• [Provided data]
+ + +

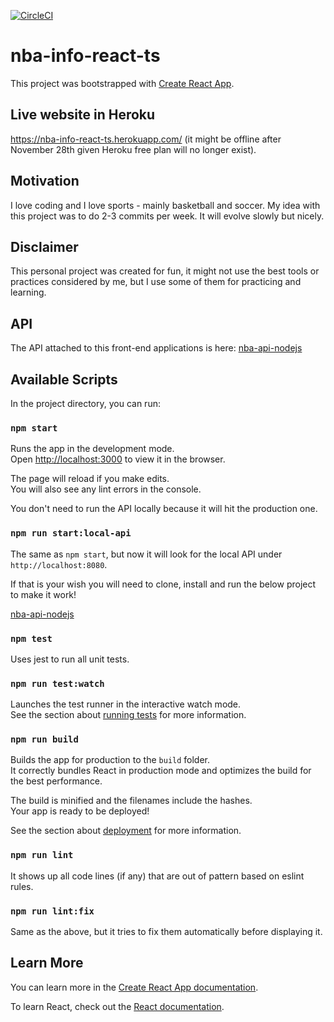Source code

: [![CircleCI](https://circleci.com/gh/lucastagliani/nba-info-react-ts/tree/main.svg?style=svg)](https://circleci.com/gh/lucastagliani/nba-info-react-ts/tree/main)

# nba-info-react-ts

This project was bootstrapped with [Create React App](https://github.com/facebook/create-react-app).

## Live website in Heroku

https://nba-info-react-ts.herokuapp.com/ (it might be offline after November 28th given Heroku free plan will no longer exist).

## Motivation

I love coding and I love sports - mainly basketball and soccer. My idea with this project was to do 2-3 commits per week. It will evolve slowly but nicely.

## Disclaimer

This personal project was created for fun, it might not use the best tools or practices considered by me, but I use some of them for practicing and learning.

## API

The API attached to this front-end applications is here: [nba-api-nodejs](https://github.com/lucastagliani/nba-api-nodejs)

## Available Scripts

In the project directory, you can run:

### `npm start`

Runs the app in the development mode.\
Open [http://localhost:3000](http://localhost:3000) to view it in the browser.

The page will reload if you make edits.\
You will also see any lint errors in the console.

You don't need to run the API locally because it will hit the production one.

### `npm run start:local-api`

The same as `npm start`, but now it will look for the local API under `http://localhost:8080`.

If that is your wish you will need to clone, install and run the below project to make it work!

[nba-api-nodejs](https://github.com/lucastagliani/nba-api-nodejs)

### `npm test`

Uses jest to run all unit tests.

### `npm run test:watch`

Launches the test runner in the interactive watch mode.\
See the section about [running tests](https://facebook.github.io/create-react-app/docs/running-tests) for more information.

### `npm run build`

Builds the app for production to the `build` folder.\
It correctly bundles React in production mode and optimizes the build for the best performance.

The build is minified and the filenames include the hashes.\
Your app is ready to be deployed!

See the section about [deployment](https://facebook.github.io/create-react-app/docs/deployment) for more information.

### `npm run lint`

It shows up all code lines (if any) that are out of pattern based on eslint rules.

### `npm run lint:fix`

Same as the above, but it tries to fix them automatically before displaying it.

## Learn More

You can learn more in the [Create React App documentation](https://facebook.github.io/create-react-app/docs/getting-started).

To learn React, check out the [React documentation](https://reactjs.org/).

+ + +

• [Instructions to follow]
Above are the records; from them, give again exactly the lines from the one containing "The page will reload if you make edits.\" to the one containing "Your app is ready to be deployed!", both lines included, and nothing more.

• [Task result]
The page will reload if you make edits.\
You will also see any lint errors in the console.

You don't need to run the API locally because it will hit the production one.

### `npm run start:local-api`

The same as `npm start`, but now it will look for the local API under `http://localhost:8080`.

If that is your wish you will need to clone, install and run the below project to make it work!

[nba-api-nodejs](https://github.com/lucastagliani/nba-api-nodejs)

### `npm test`

Uses jest to run all unit tests.

### `npm run test:watch`

Launches the test runner in the interactive watch mode.\
See the section about [running tests](https://facebook.github.io/create-react-app/docs/running-tests) for more information.

### `npm run build`

Builds the app for production to the `build` folder.\
It correctly bundles React in production mode and optimizes the build for the best performance.

The build is minified and the filenames include the hashes.\
Your app is ready to be deployed!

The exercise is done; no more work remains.